Potential dates may not be quite what they seem online.
Potential dates may not be quite what they seem online.

Match.com functions the way it sounds: by matching its customers with whoever fulfills the most points on a very detailed checklist; but perfectly matched does not mean perfectly compatible.

People who are trying online dating probably haven’t had much luck choosing someone in the past, yet that is exactly what online dating sites tell them to do.

First-time customers begin by describing in excruciating detail exactly who they are looking for. This includes everything from ethnicity to weight to work and hobbies.

Well, what girl wouldn’t want a 6’6’’ athlete who loves snowboarding and long walks on the beach?

Online dating has been tried and failed by two of my family members.
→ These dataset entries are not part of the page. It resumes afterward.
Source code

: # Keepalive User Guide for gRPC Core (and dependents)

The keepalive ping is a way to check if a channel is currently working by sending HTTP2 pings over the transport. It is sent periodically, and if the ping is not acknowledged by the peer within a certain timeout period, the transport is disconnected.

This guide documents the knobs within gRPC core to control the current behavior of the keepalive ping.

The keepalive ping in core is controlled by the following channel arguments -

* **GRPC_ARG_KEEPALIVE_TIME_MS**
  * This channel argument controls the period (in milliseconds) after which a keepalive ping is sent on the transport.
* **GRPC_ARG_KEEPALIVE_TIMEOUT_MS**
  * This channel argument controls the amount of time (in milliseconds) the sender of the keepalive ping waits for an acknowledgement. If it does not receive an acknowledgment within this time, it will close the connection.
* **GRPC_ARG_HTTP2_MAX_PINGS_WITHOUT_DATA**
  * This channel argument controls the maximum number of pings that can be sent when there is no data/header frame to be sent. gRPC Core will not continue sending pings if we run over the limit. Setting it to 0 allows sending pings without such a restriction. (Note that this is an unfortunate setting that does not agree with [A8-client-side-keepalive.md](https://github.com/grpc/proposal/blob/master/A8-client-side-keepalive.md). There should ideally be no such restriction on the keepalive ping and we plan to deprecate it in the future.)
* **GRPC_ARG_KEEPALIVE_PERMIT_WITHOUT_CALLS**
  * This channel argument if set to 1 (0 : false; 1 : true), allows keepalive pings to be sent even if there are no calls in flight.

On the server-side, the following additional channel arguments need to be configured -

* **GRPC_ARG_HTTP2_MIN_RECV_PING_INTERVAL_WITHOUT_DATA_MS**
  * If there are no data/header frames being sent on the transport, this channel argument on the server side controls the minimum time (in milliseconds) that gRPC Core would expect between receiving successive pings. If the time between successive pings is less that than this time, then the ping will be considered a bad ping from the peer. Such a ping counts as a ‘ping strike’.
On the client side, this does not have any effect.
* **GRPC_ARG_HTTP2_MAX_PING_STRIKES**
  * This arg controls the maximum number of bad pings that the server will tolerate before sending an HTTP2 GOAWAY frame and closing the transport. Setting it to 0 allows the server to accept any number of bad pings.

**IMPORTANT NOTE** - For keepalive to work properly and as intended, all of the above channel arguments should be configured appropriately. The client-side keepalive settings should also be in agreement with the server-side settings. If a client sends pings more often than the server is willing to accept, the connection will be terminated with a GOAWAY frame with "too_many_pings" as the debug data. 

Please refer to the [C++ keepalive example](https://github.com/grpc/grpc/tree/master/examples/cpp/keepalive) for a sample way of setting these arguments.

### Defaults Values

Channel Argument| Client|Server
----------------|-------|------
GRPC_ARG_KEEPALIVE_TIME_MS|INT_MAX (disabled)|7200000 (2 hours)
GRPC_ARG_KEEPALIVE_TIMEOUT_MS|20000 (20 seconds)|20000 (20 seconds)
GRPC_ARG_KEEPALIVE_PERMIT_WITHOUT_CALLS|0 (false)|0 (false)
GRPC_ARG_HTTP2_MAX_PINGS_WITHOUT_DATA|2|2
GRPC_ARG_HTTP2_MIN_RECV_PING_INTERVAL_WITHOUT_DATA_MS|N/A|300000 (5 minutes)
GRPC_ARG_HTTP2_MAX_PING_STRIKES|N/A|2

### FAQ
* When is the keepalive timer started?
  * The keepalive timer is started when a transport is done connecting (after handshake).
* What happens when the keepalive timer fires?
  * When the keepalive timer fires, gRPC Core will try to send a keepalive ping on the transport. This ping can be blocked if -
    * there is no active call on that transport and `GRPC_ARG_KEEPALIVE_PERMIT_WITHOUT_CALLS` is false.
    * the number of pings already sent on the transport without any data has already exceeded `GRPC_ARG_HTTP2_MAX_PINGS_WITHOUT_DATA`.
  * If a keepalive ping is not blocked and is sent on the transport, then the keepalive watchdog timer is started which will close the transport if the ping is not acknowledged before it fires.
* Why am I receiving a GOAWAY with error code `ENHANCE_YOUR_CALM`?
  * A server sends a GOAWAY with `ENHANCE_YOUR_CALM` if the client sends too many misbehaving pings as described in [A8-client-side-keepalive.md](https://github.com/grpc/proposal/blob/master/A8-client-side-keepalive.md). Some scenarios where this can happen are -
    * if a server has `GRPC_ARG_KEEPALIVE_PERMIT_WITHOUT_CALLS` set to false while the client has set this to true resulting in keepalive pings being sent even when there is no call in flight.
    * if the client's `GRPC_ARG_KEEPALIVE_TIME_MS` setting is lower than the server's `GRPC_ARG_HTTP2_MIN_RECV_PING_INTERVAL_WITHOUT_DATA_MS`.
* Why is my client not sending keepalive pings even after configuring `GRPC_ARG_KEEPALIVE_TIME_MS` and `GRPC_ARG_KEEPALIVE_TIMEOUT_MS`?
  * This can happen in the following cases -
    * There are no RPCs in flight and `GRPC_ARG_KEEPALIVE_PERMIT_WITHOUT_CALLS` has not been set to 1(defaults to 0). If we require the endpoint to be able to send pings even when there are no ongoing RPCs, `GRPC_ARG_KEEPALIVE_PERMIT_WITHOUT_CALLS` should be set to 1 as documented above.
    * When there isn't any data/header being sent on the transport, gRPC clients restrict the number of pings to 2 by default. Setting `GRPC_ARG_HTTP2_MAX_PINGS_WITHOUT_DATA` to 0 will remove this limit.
My sister is a 20-year old college student who was tired of settling for second-best, so she joined Match.com.

She carefully filled out her checklist, while mumbling to herself, “What shouldn’t I have a hot boyfriend for once?”
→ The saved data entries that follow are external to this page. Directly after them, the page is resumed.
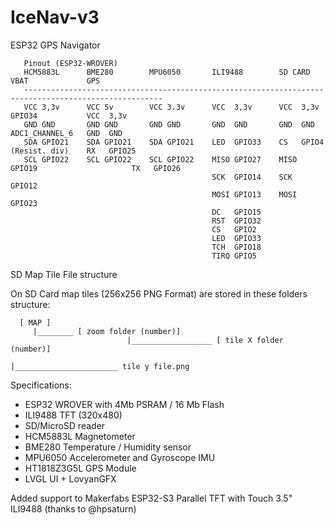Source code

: # IceNav-v3
ESP32 GPS Navigator 

       Pinout (ESP32-WROVER)
       HCM5883L      BME280        MPU6050       ILI9488        SD CARD        VBAT             GPS
       -----------------------------------------------------------------------------------------------------
       VCC 3,3v      VCC 5v        VCC 3.3v      VCC  3,3v      VCC  3,3v      GPIO34           VCC  3,3v
       GND GND       GND GND       GND GND       GND  GND       GND  GND       ADC1_CHANNEL_6   GND  GND
       SDA GPIO21    SDA GPIO21    SDA GPIO21    LED  GPIO33    CS   GPIO4     (Resist. div)    RX   GPIO25
       SCL GPIO22    SCL GPIO22    SCL GPIO22    MISO GPIO27    MISO GPIO19                     TX   GPIO26
                                                 SCK  GPIO14    SCK  GPIO12
                                                 MOSI GPIO13    MOSI GPIO23
                                                 DC   GPIO15
                                                 RST  GPIO32
                                                 CS   GPIO2
                                                 LED  GPIO33
                                                 TCH  GPIO18
                                                 TIRQ GPIO5

SD Map Tile File structure

On SD Card map tiles (256x256 PNG Format) are stored in these folders structure:

      [ MAP ]
         |________ [ zoom folder (number)]
                              |__________________ [ tile X folder (number)]
                                                             |_______________________ tile y file.png


Specifications:

   * ESP32 WROVER with 4Mb PSRAM / 16 Mb Flash
   * ILI9488 TFT (320x480)
   * SD/MicroSD reader
   * HCM5883L Magnetometer
   * BME280   Temperature / Humidity sensor
   * MPU6050  Accelerometer and Gyroscope IMU
   * HT1818Z3G5L GPS Module
   * LVGL UI + LovyanGFX

Added support to Makerfabs ESP32-S3 Parallel TFT with Touch 3.5" ILI9488 (thanks to @hpsaturn)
The boy she was looking for would have to be very fit, tall, athletic and a Christian, of course.

She then described herself. She was very fit, very Christian and loved the outdoors. (Outdoor malls count, right?)

When she logged on a week later she was delighted to see all the winks and emails she had received. The boys she had been matched with were all looking for a girl who was fit and athletic.

And so it began.

Her first date was with a boy who loved working out. He was outside of my sister’s desired weight range, which is why he loved working out. He was trying to lose the weight.

The date was fine. He was sweet and my sister let him down easy.

Her next match was a man, just a few years outside of my sister’s desired age range.

He was thirty-three and looking to settle down. He was more than willing to pay for the air fare to fly to California to meet her, or fly her to New York.

He was also willing to give her a year or so before they started having kids.

My other example comes from my father’s experiences with eHarmony.

My dad had been dating a very specific type of woman for as long as I can remember.

His girlfriend had to be more than just a girlfriend. She was also his housekeeper, babysitter and secretary.

He needed someone to take care of his house, pick up his daughters from school, fax paperwork to his boss and feed and walk his Golden Retriever.

His somewhat archaic views of what a wife should be were reflected in his choice of women online.

The women he was looking for were always African-American, forty or older and raised in Indiana, Illinois or any of your “I” named states really.

So eHarmony continually matched him with women who were basically carbon copies of each other. And the relationships all failed one after another.

My father was matched with insecure, submissive women, who were incompatible with his confident, aggressive personality.

The truth is “The One” is hardly ever the one you expected and profiling does not make a healthy relationship.

How many happily married people can say that they found their spouse by standing in a mall, checklist at the ready?